# brown bottle



## jme_jett (Jul 4, 2005)

it has "SANI-GLAS"  and measurements and "3IV" on the front.  BROCKWAY across the bottom.


----------



## jme_jett (Jul 4, 2005)

front.


----------



## madman (Jul 5, 2005)

hey jj are these bottles coming from a dump??they seem to be around the same age as with the ingersol the brockway medicine and the the purex,  im guessing later 40tys on these, these bottles should be collected ino wheres theres a huge 40tys dump thats not even touched yet  brockway hmmm  also i realy like that milk you found  nice jj  mike


----------



## madman (Jul 5, 2005)

brockway glass co. 1907 -1988


----------



## jme_jett (Jul 5, 2005)

thanks for the info. the dump these came from is huge.

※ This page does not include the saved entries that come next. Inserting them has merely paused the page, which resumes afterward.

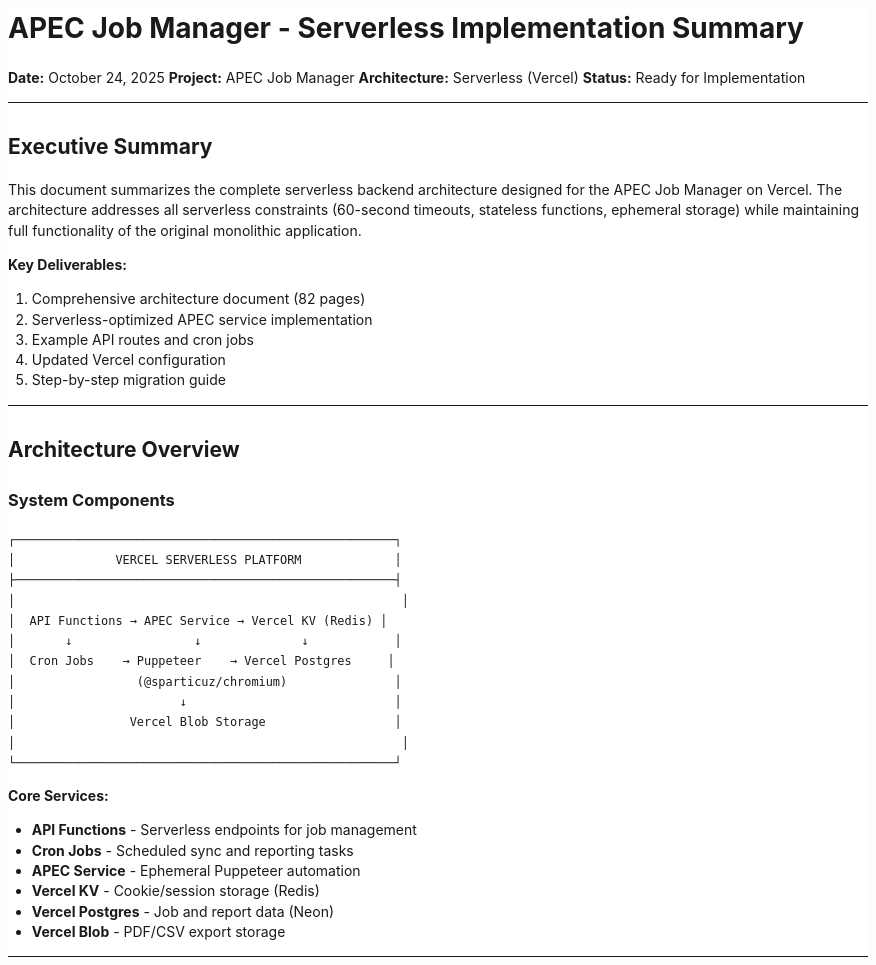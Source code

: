 # APEC Job Manager - Serverless Implementation Summary

**Date:** October 24, 2025
**Project:** APEC Job Manager
**Architecture:** Serverless (Vercel)
**Status:** Ready for Implementation

---

## Executive Summary

This document summarizes the complete serverless backend architecture designed for the APEC Job Manager on Vercel. The architecture addresses all serverless constraints (60-second timeouts, stateless functions, ephemeral storage) while maintaining full functionality of the original monolithic application.

**Key Deliverables:**
1. Comprehensive architecture document (82 pages)
2. Serverless-optimized APEC service implementation
3. Example API routes and cron jobs
4. Updated Vercel configuration
5. Step-by-step migration guide

---

## Architecture Overview

### System Components

```
┌─────────────────────────────────────────────────────┐
│              VERCEL SERVERLESS PLATFORM             │
├─────────────────────────────────────────────────────┤
│                                                      │
│  API Functions → APEC Service → Vercel KV (Redis) │
│       ↓                 ↓              ↓            │
│  Cron Jobs    → Puppeteer    → Vercel Postgres     │
│                 (@sparticuz/chromium)               │
│                       ↓                             │
│                Vercel Blob Storage                  │
│                                                      │
└─────────────────────────────────────────────────────┘
```

**Core Services:**
- **API Functions** - Serverless endpoints for job management
- **Cron Jobs** - Scheduled sync and reporting tasks
- **APEC Service** - Ephemeral Puppeteer automation
- **Vercel KV** - Cookie/session storage (Redis)
- **Vercel Postgres** - Job and report data (Neon)
- **Vercel Blob** - PDF/CSV export storage

---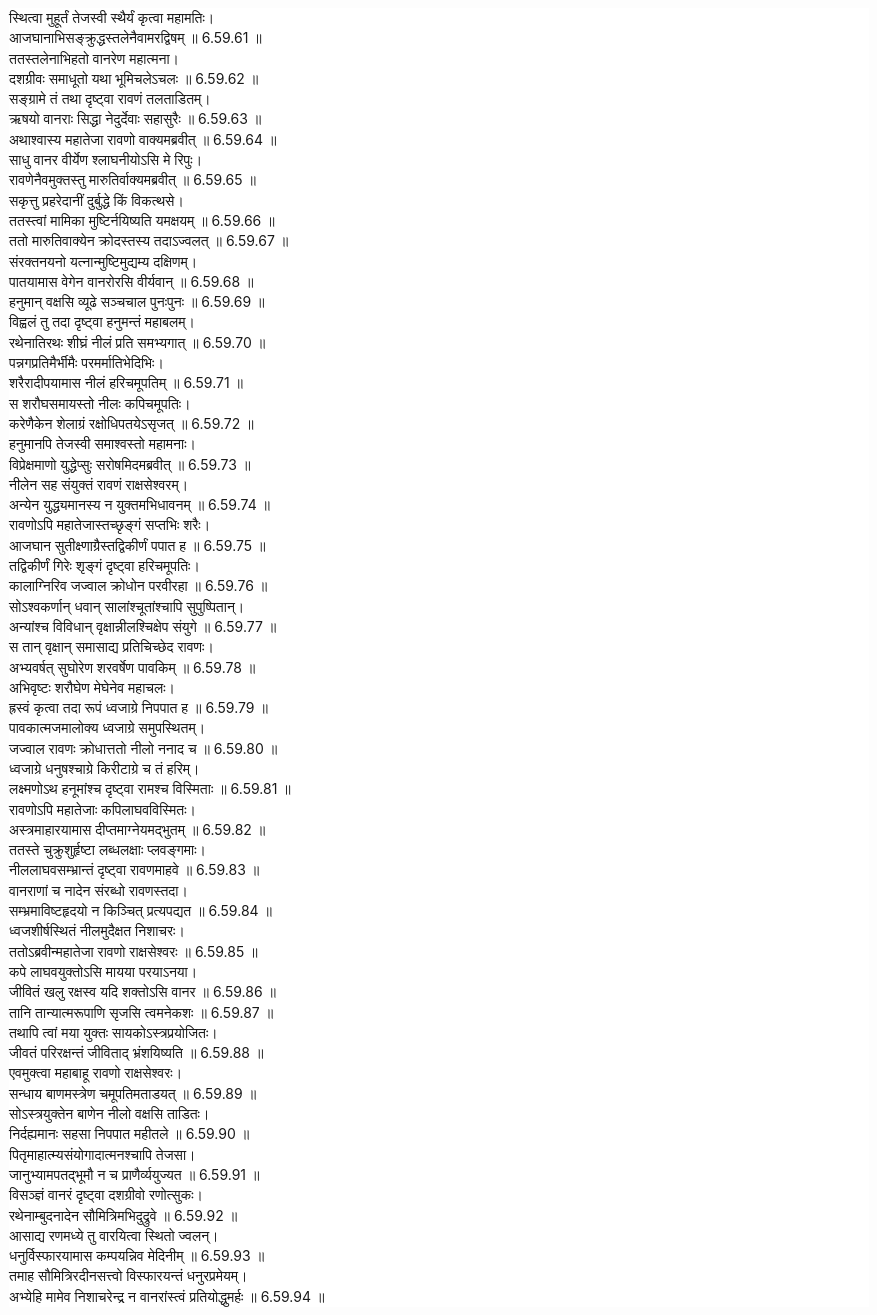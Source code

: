 स्थित्वा मुहूर्तं तेजस्वी स्थैर्यं कृत्वा महामतिः।  
आजघानाभिसङ्क्रुद्धस्तलेनैवामरद्विषम् ॥ 6.59.61 ॥   
ततस्तलेनाभिहतो वानरेण महात्मना।  
दशग्रीवः समाधूतो यथा भूमिचलेऽचलः ॥ 6.59.62 ॥   
सङ्ग्रामे तं तथा दृष्ट्वा रावणं तलताडितम्।  
ऋषयो वानराः सिद्धा नेदुर्देवाः सहासुरैः ॥ 6.59.63 ॥   
अथाश्वास्य महातेजा रावणो वाक्यमब्रवीत् ॥ 6.59.64 ॥   
साधु वानर वीर्येण श्लाघनीयोऽसि मे रिपुः।  
रावणेनैवमुक्तस्तु मारुतिर्वाक्यमब्रवीत् ॥ 6.59.65 ॥   
सकृत्तु प्रहरेदानीं दुर्बुद्धे किं विकत्थसे।  
ततस्त्वां मामिका मुष्टिर्नयिष्यति यमक्षयम् ॥ 6.59.66 ॥   
ततो मारुतिवाक्येन क्रोदस्तस्य तदाऽज्वलत् ॥ 6.59.67 ॥   
संरक्तनयनो यत्नान्मुष्टिमुद्यम्य दक्षिणम्।  
पातयामास वेगेन वानरोरसि वीर्यवान् ॥ 6.59.68 ॥   
हनुमान् वक्षसि व्यूढे सञ्चचाल पुनःपुनः ॥ 6.59.69 ॥   
विह्वलं तु तदा दृष्ट्वा हनुमन्तं महाबलम्।  
रथेनातिरथः शीघ्रं नीलं प्रति समभ्यगात् ॥ 6.59.70 ॥   
पन्नगप्रतिमैर्भीमैः परमर्मातिभेदिभिः।  
शरैरादीपयामास नीलं हरिचमूपतिम् ॥ 6.59.71 ॥   
स शरौघसमायस्तो नीलः कपिचमूपतिः।  
करेणैकेन शेलाग्रं रक्षोधिपतयेऽसृजत् ॥ 6.59.72 ॥   
हनुमानपि तेजस्वी समाश्वस्तो महामनाः।  
विप्रेक्षमाणो युद्धेप्सुः सरोषमिदमब्रवीत् ॥ 6.59.73 ॥   
नीलेन सह संयुक्तं रावणं राक्षसेश्वरम्।  
अन्येन युद्ध्यमानस्य न युक्तमभिधावनम् ॥ 6.59.74 ॥   
रावणोऽपि महातेजास्तच्छृङ्गं सप्तभिः शरैः।  
आजघान सुतीक्ष्णाग्रैस्तद्विकीर्णं पपात ह ॥ 6.59.75 ॥   
तद्विकीर्णं गिरेः शृङ्गं दृष्ट्वा हरिचमूपतिः।  
कालाग्निरिव जज्वाल क्रोधोन परवीरहा ॥ 6.59.76 ॥   
सोऽश्वकर्णान् धवान् सालांश्चूतांश्चापि सुपुष्पितान्।  
अन्यांश्च विविधान् वृक्षान्नीलश्चिक्षेप संयुगे ॥ 6.59.77 ॥   
स तान् वृक्षान् समासाद्य प्रतिचिच्छेद रावणः।  
अभ्यवर्षत् सुघोरेण शरवर्षेण पावकिम् ॥ 6.59.78 ॥   
अभिवृष्टः शरौघेण मेघेनेव महाचलः।  
ह्रस्वं कृत्वा तदा रूपं ध्वजाग्रे निपपात ह ॥ 6.59.79 ॥   
पावकात्मजमालोक्य ध्वजाग्रे समुपस्थितम्।  
जज्वाल रावणः क्रोधात्ततो नीलो ननाद च ॥ 6.59.80 ॥   
ध्वजाग्रे धनुषश्चाग्रे किरीटाग्रे च तं हरिम्।  
लक्ष्मणोऽथ हनूमांश्च दृष्ट्वा रामश्च विस्मिताः ॥ 6.59.81 ॥   
रावणोऽपि महातेजाः कपिलाघवविस्मितः।  
अस्त्रमाहारयामास दीप्तमाग्नेयमद्भुतम् ॥ 6.59.82 ॥   
ततस्ते चुक्रुशुर्हृष्टा लब्धलक्षाः प्लवङ्गमाः।  
नीललाघवसम्भ्रान्तं दृष्ट्वा रावणमाहवे ॥ 6.59.83 ॥   
वानराणां च नादेन संरब्धो रावणस्तदा।  
सम्भ्रमाविष्टहृदयो न किञ्चित् प्रत्यपद्यत ॥ 6.59.84 ॥   
ध्वजशीर्षस्थितं नीलमुदैक्षत निशाचरः।  
ततोऽब्रवीन्महातेजा रावणो राक्षसेश्वरः ॥ 6.59.85 ॥   
कपे लाघवयुक्तोऽसि मायया परयाऽनया।  
जीवितं खलु रक्षस्व यदि शक्तोऽसि वानर ॥ 6.59.86 ॥   
तानि तान्यात्मरूपाणि सृजसि त्वमनेकशः ॥ 6.59.87 ॥   
तथापि त्वां मया युक्तः सायकोऽस्त्रप्रयोजितः।  
जीवतं परिरक्षन्तं जीविताद् भ्रंशयिष्यति ॥ 6.59.88 ॥   
एवमुक्त्वा महाबाहू रावणो राक्षसेश्वरः।  
सन्धाय बाणमस्त्रेण चमूपतिमताडयत् ॥ 6.59.89 ॥   
सोऽस्त्रयुक्तेन बाणेन नीलो वक्षसि ताडितः।  
निर्दह्यमानः सहसा निपपात महीतले ॥ 6.59.90 ॥   
पितृमाहात्म्यसंयोगादात्मनश्चापि तेजसा।  
जानुभ्यामपतद्भूमौ न च प्राणैर्व्ययुज्यत ॥ 6.59.91 ॥   
विसञ्ज्ञं वानरं दृष्ट्वा दशग्रीवो रणोत्सुकः।  
रथेनाम्बुदनादेन सौमित्रिमभिदुद्रुवे ॥ 6.59.92 ॥   
आसाद्य रणमध्ये तु वारयित्वा स्थितो ज्वलन्।  
धनुर्विस्फारयामास कम्पयन्निव मेदिनीम् ॥ 6.59.93 ॥   
तमाह सौमित्रिरदीनसत्त्वो विस्फारयन्तं धनुरप्रमेयम्।  
अभ्येहि मामेव निशाचरेन्द्र न वानरांस्त्वं प्रतियोद्धुमर्हः ॥ 6.59.94 ॥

Ive only been to 3 sites. i want to find an older one. it seems like they dont get any older the deeper i dig. heres a pic of yesterdays finds.


----------



## madman (Jul 5, 2005)

hmm if it doesnt get older the deeper you dig its a newer dump, but!! there may be an older part to the dump!!look for cork top shards older stuff, some times you may have to dig deep to find older stuff, hey the dump i dig is older but most the stuff i dig is common, my theory is this a lot of 40tys and 50tys stuff was burned , theres some wierd rare stuff in those dumps good luck!!!!!!!mike


----------



## madman (Jul 5, 2005)

hey is the tall one in the pix a kremel hair tonic bottle


----------



## madman (Jul 5, 2005)

also whats the bottle right in front of the tall one


----------



## jme_jett (Jul 5, 2005)

the tall one in back is A1 steak sauce. heres a pic of the bottom.


----------



## jme_jett (Jul 5, 2005)

the one in front is some kind of perfume i think heres a pic.


----------



## jme_jett (Jul 5, 2005)

heres the bottom. it has "belenduff" or something its hard to read. i would love to go dig if your ever in calif!


----------



## madman (Jul 5, 2005)

hey jj see what i mean where else are you gonna find an a1 late 40tys era bottle but in a dump mike


----------



## madman (Jul 5, 2005)

you have a nice collection started id keep every thing embossed


----------



## madman (Jul 5, 2005)

heres a kraft bottle i found from that era


----------



## madman (Jul 5, 2005)

you dont no how bad id love to dig in cali, but i live in ohio, hey keep digging and learning, youll hit the jackpot!!!!!!!!! mike  ps  to bad we didnt meet when i lived in phoenix


----------